• What needs to be done
Return, word for word, only the lines of the data below that lie between the line with "- Once for each" and the line with "- All values", those two lines included.

Saved entries
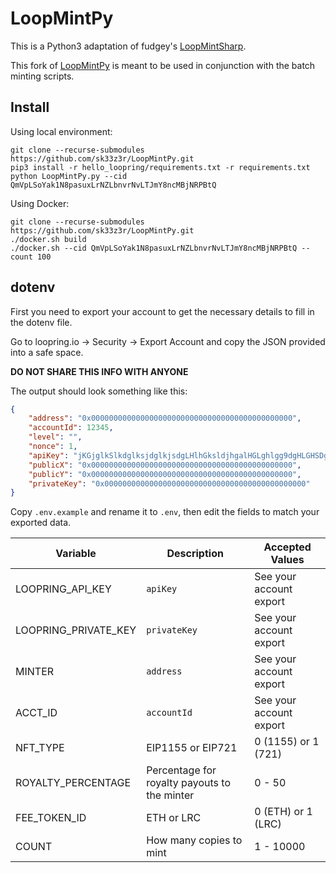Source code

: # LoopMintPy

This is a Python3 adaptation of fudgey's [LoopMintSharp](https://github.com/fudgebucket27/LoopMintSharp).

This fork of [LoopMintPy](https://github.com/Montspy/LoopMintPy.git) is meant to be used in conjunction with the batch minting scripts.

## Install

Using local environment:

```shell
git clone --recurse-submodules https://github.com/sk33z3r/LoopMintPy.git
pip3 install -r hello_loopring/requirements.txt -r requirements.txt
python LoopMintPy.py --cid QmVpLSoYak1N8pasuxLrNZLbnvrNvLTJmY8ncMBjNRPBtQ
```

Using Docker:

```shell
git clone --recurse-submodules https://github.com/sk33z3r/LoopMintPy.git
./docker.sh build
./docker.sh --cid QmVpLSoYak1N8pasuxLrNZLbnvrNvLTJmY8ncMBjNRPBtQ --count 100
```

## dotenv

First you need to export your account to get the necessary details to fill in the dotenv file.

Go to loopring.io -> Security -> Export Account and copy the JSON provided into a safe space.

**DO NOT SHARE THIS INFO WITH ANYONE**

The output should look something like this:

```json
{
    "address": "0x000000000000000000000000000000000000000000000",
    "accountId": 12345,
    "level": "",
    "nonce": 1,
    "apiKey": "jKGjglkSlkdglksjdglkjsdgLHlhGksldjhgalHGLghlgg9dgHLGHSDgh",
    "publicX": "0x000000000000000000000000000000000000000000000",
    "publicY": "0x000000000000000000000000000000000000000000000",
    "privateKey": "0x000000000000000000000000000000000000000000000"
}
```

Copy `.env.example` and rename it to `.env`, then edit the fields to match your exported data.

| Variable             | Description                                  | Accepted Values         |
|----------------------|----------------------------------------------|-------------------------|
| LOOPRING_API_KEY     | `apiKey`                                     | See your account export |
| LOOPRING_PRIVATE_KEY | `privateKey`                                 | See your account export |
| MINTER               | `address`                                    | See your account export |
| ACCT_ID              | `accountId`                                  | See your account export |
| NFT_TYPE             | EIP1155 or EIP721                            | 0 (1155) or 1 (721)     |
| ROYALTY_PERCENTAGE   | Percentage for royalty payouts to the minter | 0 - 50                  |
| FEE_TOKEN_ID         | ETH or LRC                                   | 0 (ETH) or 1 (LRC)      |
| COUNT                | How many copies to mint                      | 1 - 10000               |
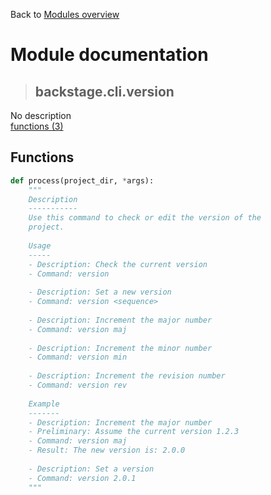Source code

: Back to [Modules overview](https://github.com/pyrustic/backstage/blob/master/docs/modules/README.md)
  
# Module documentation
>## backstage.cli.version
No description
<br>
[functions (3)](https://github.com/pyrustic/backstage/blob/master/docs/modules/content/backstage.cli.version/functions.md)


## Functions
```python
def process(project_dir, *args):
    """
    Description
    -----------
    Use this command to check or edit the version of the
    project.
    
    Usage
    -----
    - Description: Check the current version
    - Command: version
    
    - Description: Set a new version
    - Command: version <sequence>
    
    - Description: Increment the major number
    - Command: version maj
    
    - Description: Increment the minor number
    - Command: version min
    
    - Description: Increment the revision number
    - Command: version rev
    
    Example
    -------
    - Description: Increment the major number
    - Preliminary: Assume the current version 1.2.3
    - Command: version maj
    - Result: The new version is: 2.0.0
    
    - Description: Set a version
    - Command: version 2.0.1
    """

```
--
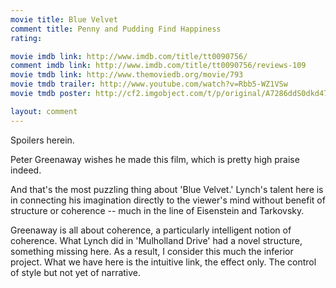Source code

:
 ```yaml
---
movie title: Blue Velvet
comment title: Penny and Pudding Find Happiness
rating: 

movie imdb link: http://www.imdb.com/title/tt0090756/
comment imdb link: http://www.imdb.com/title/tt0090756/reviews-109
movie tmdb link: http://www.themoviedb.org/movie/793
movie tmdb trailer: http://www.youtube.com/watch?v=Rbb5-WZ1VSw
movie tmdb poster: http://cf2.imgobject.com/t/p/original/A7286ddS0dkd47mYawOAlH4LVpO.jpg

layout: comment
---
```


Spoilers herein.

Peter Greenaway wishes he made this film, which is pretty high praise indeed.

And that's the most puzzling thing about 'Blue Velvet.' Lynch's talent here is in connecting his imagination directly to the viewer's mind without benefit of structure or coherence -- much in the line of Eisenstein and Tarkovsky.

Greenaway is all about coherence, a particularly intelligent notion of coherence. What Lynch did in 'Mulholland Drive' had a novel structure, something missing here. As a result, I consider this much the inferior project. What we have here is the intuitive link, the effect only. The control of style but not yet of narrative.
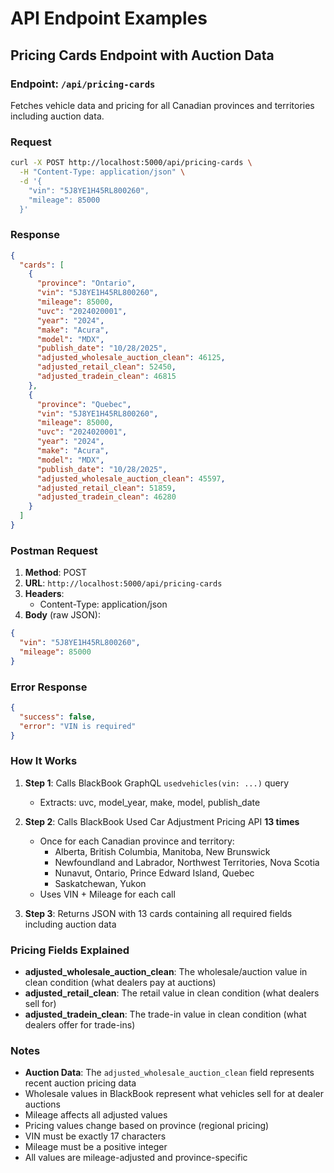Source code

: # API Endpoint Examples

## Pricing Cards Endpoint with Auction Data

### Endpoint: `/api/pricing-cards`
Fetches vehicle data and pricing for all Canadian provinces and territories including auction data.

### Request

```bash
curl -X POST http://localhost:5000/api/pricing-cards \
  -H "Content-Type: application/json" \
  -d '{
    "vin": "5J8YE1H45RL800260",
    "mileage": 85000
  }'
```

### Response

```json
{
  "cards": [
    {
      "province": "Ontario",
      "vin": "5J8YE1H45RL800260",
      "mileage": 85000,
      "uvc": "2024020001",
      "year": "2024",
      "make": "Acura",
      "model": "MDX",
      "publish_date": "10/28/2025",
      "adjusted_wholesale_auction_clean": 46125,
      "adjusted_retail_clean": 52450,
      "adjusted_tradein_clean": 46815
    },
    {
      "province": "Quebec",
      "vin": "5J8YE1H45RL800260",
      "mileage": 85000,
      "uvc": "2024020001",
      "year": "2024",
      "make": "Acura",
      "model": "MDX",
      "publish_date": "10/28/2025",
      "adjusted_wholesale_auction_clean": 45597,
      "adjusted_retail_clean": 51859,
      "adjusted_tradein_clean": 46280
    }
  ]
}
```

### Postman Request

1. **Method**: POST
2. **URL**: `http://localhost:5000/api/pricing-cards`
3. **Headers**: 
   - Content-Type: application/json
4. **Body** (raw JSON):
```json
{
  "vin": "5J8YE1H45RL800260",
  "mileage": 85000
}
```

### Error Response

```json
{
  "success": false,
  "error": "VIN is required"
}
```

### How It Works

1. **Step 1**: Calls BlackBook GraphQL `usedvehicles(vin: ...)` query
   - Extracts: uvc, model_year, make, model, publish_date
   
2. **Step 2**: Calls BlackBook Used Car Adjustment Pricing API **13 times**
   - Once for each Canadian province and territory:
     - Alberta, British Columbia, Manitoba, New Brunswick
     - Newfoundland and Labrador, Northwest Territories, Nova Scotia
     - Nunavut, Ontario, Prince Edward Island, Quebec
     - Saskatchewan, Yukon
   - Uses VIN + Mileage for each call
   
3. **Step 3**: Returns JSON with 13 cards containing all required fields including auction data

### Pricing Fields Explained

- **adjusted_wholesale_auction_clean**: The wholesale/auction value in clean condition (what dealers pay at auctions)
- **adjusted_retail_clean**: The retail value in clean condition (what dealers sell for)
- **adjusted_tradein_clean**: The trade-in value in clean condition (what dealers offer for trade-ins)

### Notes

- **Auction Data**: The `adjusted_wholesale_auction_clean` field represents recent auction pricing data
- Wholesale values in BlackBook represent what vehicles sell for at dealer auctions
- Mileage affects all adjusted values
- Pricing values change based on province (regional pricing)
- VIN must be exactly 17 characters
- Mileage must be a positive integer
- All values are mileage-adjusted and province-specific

• Output for this task
   - Once for each Canadian province and territory:
     - Alberta, British Columbia, Manitoba, New Brunswick
     - Newfoundland and Labrador, Northwest Territories, Nova Scotia
     - Nunavut, Ontario, Prince Edward Island, Quebec
     - Saskatchewan, Yukon
   - Uses VIN + Mileage for each call
   
3. **Step 3**: Returns JSON with 13 cards containing all required fields including auction data

### Pricing Fields Explained

- **adjusted_wholesale_auction_clean**: The wholesale/auction value in clean condition (what dealers pay at auctions)
- **adjusted_retail_clean**: The retail value in clean condition (what dealers sell for)
- **adjusted_tradein_clean**: The trade-in value in clean condition (what dealers offer for trade-ins)

### Notes

- **Auction Data**: The `adjusted_wholesale_auction_clean` field represents recent auction pricing data
- Wholesale values in BlackBook represent what vehicles sell for at dealer auctions
- Mileage affects all adjusted values
- Pricing values change based on province (regional pricing)
- VIN must be exactly 17 characters
- Mileage must be a positive integer
- All values are mileage-adjusted and province-specific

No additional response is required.